Tracey Cross, Chair of Women in Super and a Senior Associate at the trans-Tasman commercial law firm, Phillips Fox, says WIS is particularly encouraged to see the focus on building financial literacy through a funded education programme. However, Ms Cross says it is important that such a programme is readily available to all New Zealanders and not just to those currently in the workplace.

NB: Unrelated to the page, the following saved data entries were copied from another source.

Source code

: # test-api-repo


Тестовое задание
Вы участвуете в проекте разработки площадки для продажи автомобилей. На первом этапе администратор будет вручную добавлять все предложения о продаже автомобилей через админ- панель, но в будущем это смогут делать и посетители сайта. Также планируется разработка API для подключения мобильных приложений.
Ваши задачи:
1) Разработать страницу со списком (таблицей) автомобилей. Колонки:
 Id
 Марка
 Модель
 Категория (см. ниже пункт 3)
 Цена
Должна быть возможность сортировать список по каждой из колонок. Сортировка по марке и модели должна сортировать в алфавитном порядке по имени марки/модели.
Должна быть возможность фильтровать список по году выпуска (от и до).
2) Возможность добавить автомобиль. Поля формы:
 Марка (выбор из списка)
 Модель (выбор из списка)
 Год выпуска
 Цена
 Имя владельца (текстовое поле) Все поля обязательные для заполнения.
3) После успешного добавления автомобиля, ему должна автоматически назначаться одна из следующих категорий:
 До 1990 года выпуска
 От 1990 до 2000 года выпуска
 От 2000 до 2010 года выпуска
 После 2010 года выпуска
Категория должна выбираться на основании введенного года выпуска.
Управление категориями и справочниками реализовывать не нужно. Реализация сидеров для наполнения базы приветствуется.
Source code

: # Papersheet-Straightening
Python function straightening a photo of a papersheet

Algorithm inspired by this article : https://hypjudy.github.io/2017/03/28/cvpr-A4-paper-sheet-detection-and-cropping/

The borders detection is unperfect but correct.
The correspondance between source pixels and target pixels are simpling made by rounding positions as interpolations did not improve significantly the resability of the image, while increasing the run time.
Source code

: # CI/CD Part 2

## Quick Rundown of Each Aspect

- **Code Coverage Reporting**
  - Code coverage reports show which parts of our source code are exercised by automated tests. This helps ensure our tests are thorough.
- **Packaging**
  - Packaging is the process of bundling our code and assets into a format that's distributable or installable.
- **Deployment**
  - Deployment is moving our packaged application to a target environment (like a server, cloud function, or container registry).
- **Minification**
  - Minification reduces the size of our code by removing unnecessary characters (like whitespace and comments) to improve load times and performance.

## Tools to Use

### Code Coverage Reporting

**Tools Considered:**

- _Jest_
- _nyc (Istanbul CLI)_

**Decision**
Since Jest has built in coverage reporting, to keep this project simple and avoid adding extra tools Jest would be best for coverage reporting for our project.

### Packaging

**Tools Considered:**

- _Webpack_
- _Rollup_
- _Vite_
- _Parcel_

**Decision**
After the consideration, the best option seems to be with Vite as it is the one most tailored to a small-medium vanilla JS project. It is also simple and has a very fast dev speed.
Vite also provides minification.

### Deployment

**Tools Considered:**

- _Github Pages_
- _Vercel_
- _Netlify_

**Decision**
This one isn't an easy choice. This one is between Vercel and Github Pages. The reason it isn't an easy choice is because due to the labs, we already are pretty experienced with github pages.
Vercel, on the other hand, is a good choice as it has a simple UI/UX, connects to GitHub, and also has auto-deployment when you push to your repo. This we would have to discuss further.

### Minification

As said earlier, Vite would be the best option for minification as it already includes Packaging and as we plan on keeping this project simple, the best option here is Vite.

WIS is particularly encouraged to see the following points in the detail currently available, which are of particular relevance and benefit to women:
a savings scheme available to all permanent employees, which includes those in part-time employment, of which women form a large percentage;
the ability for the self-employed and beneficiaries to opt into the scheme;
the ability to take a contribution holiday;
deduction at source (the most efficient form of savings); and
the $1000 kick-start incentive.
“While WIS is pleased to see the availability of withdrawals for hardship and home ownership deposits, we strongly suggest the focus should be on long-term retirement savings,” says Ms Cross. “With a minimum contribution rate of 4%, or optional increased rate of 8%, WIS also feels the proposed contribution rates may be onerous for many women, insufficiently flexible to accommodate women’s changing circumstances and lower income levels and may be a barrier to many women contributing to such a scheme. In WIS's opinion, consideration should be given to a tiered contribution rate, similar to that implemented by the State Sector Retirement Savings Scheme.”
Ms Cross said WIS was pleased to see the removal of tax on gains on domestic investments in CIV's and supports the taxing of income at individual marginal rates. She says many women are currently disadvantaged by the application in superannuation schemes of a flat tax rate of 33%.